[Dataset items]
*-*-*
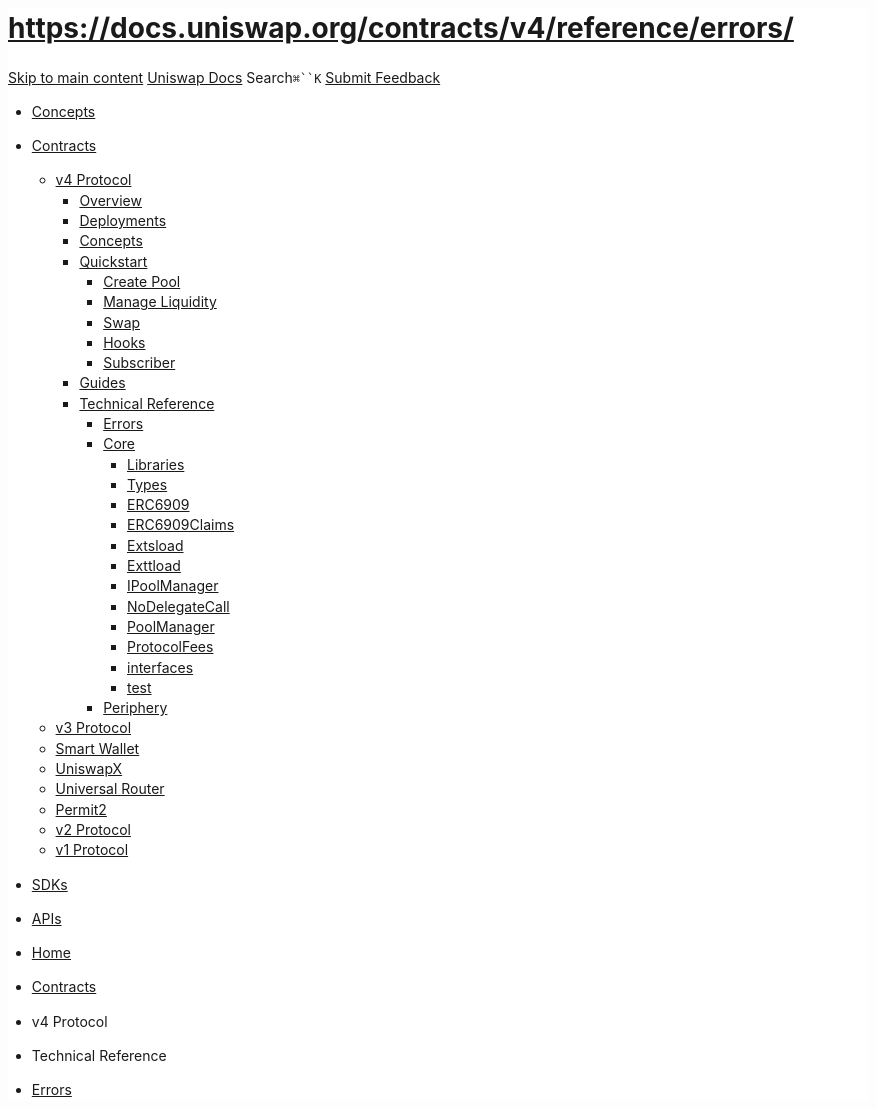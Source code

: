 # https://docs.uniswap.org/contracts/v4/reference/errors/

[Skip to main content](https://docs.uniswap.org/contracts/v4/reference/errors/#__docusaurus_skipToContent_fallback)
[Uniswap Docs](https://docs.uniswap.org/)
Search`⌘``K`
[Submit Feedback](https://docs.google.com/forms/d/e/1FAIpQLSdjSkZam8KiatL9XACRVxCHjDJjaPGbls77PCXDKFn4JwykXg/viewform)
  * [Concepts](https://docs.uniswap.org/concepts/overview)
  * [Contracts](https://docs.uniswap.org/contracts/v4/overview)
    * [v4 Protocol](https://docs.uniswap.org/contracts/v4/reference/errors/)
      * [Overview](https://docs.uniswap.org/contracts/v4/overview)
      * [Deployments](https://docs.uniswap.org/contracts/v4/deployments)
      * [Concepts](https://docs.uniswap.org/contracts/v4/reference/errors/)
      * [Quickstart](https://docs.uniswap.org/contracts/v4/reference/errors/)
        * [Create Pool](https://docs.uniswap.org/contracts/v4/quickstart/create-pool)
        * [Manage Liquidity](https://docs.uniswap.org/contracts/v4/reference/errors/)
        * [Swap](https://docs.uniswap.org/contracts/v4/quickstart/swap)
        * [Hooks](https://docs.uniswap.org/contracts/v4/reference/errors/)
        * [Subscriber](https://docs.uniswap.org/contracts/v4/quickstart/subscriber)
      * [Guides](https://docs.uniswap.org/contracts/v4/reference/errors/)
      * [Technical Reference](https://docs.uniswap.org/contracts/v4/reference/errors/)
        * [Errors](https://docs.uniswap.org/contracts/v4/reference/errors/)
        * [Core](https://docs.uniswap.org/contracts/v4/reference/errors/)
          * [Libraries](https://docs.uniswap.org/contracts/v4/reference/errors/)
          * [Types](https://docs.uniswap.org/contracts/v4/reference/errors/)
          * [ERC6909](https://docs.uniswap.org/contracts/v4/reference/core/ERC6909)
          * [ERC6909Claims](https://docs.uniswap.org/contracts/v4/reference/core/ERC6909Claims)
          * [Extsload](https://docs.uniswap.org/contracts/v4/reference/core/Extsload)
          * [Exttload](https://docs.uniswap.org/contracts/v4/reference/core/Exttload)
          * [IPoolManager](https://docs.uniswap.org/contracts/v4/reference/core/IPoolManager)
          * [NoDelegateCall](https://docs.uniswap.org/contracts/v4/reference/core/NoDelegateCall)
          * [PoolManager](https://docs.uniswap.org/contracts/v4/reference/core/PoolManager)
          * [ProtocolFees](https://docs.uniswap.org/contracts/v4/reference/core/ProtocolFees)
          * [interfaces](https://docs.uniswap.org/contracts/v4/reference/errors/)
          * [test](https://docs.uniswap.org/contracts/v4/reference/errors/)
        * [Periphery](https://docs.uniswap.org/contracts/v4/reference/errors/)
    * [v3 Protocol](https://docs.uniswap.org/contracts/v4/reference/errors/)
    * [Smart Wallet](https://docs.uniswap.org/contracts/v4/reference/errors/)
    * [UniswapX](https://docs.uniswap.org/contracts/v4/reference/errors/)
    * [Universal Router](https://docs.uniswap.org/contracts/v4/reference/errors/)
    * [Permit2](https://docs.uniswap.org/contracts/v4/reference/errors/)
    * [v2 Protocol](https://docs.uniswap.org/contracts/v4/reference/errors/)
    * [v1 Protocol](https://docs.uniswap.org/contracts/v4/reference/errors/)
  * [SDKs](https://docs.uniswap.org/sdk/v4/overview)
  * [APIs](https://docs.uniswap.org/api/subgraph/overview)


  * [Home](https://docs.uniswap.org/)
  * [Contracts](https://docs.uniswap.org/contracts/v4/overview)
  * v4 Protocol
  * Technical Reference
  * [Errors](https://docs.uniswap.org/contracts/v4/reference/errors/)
*-*-*
**Exercise objective:** Line count for the word "overview": tally the lines of the records above that hold it and give only that figure.

**Response box:** 6